■ **SUPPLIED DATA**:
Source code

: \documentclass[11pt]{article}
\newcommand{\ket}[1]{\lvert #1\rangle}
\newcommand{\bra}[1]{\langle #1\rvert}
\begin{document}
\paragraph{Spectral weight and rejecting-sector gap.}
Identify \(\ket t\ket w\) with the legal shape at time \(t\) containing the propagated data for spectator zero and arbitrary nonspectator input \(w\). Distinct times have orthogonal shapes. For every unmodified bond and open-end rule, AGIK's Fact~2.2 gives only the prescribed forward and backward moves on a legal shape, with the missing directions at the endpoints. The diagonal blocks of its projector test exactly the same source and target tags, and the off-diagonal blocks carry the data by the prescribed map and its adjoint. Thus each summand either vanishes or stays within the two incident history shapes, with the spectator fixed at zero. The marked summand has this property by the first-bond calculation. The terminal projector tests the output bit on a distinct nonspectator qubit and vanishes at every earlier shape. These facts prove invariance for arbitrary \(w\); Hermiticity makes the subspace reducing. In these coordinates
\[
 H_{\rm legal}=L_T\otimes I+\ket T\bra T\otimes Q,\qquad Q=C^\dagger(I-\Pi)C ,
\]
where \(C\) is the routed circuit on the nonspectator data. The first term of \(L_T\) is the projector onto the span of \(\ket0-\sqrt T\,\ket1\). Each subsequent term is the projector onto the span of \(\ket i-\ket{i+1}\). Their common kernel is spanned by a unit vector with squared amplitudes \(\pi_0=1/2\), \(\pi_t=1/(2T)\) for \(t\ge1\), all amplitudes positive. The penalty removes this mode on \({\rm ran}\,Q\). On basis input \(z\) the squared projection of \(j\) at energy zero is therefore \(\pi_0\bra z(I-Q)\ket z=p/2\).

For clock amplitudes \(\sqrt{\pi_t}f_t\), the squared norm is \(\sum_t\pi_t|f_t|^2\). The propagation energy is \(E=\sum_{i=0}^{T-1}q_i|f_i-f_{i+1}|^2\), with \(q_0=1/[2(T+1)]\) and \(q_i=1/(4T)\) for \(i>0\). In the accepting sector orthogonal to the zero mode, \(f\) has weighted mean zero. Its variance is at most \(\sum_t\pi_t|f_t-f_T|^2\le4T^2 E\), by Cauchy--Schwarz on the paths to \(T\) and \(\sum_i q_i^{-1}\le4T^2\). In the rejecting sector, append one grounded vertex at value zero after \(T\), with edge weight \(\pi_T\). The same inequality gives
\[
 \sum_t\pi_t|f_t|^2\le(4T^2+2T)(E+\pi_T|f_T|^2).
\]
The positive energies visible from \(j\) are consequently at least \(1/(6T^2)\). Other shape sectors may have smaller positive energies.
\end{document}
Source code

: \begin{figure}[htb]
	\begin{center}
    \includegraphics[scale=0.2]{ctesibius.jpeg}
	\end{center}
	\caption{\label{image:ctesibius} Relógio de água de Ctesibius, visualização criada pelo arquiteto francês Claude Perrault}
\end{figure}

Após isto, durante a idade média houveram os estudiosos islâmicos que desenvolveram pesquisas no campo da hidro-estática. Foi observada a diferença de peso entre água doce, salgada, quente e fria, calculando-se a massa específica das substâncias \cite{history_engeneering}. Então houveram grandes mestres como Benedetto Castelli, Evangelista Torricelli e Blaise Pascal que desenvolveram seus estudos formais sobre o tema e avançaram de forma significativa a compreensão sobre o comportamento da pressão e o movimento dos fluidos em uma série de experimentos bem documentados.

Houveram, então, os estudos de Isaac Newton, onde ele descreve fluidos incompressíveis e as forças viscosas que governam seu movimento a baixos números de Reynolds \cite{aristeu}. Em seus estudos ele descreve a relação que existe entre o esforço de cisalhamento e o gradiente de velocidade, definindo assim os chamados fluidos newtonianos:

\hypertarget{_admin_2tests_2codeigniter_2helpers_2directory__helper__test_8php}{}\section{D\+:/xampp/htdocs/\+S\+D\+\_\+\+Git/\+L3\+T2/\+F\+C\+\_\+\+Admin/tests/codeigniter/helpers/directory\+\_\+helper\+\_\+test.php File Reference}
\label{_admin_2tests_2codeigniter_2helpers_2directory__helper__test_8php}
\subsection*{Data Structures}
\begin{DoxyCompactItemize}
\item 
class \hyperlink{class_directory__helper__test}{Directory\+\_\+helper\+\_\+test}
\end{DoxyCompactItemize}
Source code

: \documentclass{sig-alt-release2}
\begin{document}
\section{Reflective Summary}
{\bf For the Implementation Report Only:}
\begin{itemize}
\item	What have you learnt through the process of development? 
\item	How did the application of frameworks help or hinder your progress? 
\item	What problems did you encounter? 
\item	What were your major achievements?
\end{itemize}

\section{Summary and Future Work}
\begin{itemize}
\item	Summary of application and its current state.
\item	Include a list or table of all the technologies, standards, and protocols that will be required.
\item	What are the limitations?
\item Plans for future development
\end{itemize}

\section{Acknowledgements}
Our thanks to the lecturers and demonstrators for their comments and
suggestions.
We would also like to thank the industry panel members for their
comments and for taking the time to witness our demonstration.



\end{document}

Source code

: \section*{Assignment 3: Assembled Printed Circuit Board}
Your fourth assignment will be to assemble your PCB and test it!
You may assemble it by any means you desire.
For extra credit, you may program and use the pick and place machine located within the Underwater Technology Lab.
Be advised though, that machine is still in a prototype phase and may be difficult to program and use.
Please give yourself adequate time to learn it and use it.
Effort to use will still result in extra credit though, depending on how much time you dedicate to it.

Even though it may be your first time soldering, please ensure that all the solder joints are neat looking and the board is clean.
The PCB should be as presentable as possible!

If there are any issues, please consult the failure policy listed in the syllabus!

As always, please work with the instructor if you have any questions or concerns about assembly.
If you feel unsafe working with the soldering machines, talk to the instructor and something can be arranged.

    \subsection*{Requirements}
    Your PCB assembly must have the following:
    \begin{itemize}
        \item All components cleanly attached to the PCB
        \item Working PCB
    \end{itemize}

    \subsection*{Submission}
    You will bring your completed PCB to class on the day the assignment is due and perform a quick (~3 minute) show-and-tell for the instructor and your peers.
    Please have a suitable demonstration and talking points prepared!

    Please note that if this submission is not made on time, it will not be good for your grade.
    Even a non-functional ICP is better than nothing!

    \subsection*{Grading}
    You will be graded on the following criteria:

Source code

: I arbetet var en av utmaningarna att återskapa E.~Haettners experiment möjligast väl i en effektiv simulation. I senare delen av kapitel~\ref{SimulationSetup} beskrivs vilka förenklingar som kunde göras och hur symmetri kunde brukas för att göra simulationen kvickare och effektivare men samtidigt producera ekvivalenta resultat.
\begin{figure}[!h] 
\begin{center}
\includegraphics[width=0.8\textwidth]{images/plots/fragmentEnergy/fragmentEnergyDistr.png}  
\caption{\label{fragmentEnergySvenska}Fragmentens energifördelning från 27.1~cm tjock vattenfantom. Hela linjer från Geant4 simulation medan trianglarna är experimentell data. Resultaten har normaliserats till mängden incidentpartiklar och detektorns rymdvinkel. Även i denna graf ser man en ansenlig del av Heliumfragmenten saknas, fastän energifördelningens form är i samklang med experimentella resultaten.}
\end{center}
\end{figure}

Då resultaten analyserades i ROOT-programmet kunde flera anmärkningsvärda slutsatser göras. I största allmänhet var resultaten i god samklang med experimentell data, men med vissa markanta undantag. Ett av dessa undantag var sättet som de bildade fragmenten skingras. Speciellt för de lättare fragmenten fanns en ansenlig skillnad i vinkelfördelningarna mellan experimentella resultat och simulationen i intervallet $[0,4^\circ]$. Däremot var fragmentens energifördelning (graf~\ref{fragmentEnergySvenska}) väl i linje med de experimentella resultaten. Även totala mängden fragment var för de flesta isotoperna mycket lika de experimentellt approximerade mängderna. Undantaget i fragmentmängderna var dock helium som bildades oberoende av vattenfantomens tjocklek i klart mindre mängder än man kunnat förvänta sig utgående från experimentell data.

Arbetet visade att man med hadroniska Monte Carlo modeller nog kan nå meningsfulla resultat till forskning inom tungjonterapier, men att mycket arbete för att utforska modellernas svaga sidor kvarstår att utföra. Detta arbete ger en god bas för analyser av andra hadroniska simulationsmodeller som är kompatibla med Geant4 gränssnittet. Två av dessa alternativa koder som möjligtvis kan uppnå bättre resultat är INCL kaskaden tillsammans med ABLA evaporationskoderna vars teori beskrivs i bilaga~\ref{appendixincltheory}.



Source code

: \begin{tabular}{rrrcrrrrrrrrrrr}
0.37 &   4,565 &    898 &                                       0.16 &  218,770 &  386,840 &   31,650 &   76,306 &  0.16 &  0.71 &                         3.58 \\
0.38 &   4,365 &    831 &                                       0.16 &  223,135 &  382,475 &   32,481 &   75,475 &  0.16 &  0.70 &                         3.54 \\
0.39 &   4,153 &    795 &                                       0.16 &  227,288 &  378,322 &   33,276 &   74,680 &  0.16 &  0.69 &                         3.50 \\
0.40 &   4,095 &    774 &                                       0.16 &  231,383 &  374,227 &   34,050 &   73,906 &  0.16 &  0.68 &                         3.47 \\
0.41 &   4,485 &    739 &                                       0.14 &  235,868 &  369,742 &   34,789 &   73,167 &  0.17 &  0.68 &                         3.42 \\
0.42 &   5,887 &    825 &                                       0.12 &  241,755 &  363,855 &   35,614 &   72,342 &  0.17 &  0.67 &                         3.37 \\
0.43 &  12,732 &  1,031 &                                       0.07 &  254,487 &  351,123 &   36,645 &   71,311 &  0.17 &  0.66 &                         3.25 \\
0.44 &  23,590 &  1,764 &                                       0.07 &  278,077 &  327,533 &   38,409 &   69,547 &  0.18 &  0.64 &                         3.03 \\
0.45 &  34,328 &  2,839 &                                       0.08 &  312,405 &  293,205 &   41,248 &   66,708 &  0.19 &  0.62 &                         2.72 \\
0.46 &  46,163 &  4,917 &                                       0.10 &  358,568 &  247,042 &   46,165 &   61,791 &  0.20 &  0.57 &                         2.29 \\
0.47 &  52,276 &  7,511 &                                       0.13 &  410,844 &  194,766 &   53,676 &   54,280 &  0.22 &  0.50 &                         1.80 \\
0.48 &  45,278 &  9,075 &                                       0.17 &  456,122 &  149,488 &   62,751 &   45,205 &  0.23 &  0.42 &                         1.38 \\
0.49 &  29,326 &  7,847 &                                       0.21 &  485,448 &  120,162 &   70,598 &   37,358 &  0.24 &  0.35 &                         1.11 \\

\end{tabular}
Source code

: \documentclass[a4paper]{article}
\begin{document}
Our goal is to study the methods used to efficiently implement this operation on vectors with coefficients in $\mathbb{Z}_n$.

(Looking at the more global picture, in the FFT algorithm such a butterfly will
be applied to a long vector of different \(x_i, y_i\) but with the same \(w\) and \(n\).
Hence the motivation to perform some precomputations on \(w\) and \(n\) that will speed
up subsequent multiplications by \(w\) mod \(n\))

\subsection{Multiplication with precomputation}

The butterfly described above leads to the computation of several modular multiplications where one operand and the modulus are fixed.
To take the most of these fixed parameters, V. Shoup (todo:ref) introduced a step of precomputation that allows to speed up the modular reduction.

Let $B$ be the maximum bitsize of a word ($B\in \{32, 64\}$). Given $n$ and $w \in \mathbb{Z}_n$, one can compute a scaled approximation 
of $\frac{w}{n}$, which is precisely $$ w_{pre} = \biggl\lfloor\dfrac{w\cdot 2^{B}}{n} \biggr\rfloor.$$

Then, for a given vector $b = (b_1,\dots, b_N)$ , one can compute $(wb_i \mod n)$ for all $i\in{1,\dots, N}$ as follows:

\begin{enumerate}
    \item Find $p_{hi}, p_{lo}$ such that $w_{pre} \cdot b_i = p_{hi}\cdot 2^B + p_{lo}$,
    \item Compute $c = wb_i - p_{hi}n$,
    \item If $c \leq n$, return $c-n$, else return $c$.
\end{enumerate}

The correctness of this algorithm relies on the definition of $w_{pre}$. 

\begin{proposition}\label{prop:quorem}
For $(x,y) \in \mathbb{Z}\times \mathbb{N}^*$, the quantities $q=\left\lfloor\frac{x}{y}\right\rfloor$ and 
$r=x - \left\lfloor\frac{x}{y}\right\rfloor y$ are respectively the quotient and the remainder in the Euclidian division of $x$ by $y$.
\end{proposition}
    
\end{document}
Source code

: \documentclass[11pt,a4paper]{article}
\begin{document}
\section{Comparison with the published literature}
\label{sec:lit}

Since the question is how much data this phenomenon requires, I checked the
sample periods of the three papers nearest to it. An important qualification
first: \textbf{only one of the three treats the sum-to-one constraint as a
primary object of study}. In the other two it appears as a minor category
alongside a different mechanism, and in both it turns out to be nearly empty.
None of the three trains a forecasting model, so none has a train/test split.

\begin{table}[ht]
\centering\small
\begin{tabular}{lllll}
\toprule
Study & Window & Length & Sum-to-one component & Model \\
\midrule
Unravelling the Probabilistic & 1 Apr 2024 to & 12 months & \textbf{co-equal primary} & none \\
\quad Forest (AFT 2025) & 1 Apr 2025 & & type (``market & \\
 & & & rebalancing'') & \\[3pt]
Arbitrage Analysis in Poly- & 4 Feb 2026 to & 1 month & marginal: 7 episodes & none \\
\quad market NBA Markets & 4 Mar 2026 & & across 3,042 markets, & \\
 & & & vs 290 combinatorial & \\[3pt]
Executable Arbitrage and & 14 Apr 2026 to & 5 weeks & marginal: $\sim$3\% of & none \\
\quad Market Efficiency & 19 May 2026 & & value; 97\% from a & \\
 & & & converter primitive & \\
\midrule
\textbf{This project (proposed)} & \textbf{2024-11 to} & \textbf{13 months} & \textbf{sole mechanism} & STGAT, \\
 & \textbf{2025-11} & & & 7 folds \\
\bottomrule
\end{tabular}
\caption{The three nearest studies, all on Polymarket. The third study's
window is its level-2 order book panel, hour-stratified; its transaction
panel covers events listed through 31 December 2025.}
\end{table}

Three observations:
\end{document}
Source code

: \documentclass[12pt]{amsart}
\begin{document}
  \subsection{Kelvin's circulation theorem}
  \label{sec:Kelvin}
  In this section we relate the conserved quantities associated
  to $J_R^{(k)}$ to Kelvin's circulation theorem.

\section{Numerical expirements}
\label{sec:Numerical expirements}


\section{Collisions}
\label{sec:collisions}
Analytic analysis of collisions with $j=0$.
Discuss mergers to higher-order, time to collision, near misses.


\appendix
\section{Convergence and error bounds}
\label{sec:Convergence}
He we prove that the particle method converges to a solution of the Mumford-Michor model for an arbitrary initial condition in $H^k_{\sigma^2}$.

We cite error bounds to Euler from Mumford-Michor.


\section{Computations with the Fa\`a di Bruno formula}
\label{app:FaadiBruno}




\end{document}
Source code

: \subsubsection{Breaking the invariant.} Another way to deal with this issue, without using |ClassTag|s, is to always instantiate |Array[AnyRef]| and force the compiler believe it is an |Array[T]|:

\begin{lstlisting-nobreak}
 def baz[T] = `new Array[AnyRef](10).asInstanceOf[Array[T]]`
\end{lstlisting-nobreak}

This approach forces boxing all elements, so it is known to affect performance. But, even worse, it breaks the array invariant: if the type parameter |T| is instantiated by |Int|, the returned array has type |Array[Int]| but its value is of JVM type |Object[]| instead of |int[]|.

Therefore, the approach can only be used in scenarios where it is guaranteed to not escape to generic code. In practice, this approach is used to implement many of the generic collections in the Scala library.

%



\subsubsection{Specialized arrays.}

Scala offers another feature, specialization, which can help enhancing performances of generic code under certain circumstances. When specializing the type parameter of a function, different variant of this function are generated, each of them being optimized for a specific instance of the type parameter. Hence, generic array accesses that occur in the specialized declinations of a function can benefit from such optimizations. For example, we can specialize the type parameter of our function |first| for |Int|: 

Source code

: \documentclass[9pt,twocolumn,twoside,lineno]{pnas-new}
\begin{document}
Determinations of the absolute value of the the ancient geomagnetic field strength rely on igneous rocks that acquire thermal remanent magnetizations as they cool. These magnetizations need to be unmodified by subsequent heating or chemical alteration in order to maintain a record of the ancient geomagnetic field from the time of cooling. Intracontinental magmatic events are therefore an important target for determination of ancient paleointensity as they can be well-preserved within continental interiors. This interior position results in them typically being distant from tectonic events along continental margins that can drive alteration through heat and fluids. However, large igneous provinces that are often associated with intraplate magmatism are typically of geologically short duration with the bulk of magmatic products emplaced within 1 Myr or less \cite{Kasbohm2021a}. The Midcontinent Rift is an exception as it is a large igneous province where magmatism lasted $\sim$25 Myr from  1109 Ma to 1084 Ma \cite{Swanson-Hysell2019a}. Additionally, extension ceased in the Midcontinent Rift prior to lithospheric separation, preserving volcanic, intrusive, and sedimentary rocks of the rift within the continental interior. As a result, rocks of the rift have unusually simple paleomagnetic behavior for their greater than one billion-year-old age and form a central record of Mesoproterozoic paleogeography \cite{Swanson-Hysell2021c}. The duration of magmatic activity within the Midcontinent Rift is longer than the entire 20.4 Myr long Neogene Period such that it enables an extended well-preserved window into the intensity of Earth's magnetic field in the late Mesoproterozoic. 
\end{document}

■ **WHAT YOU ARE ASKED TO DO**: Collect every line with the string "following" from the records, and copy each.

■ **ANSWER SECTION**:
    Your PCB assembly must have the following:
    You will be graded on the following criteria:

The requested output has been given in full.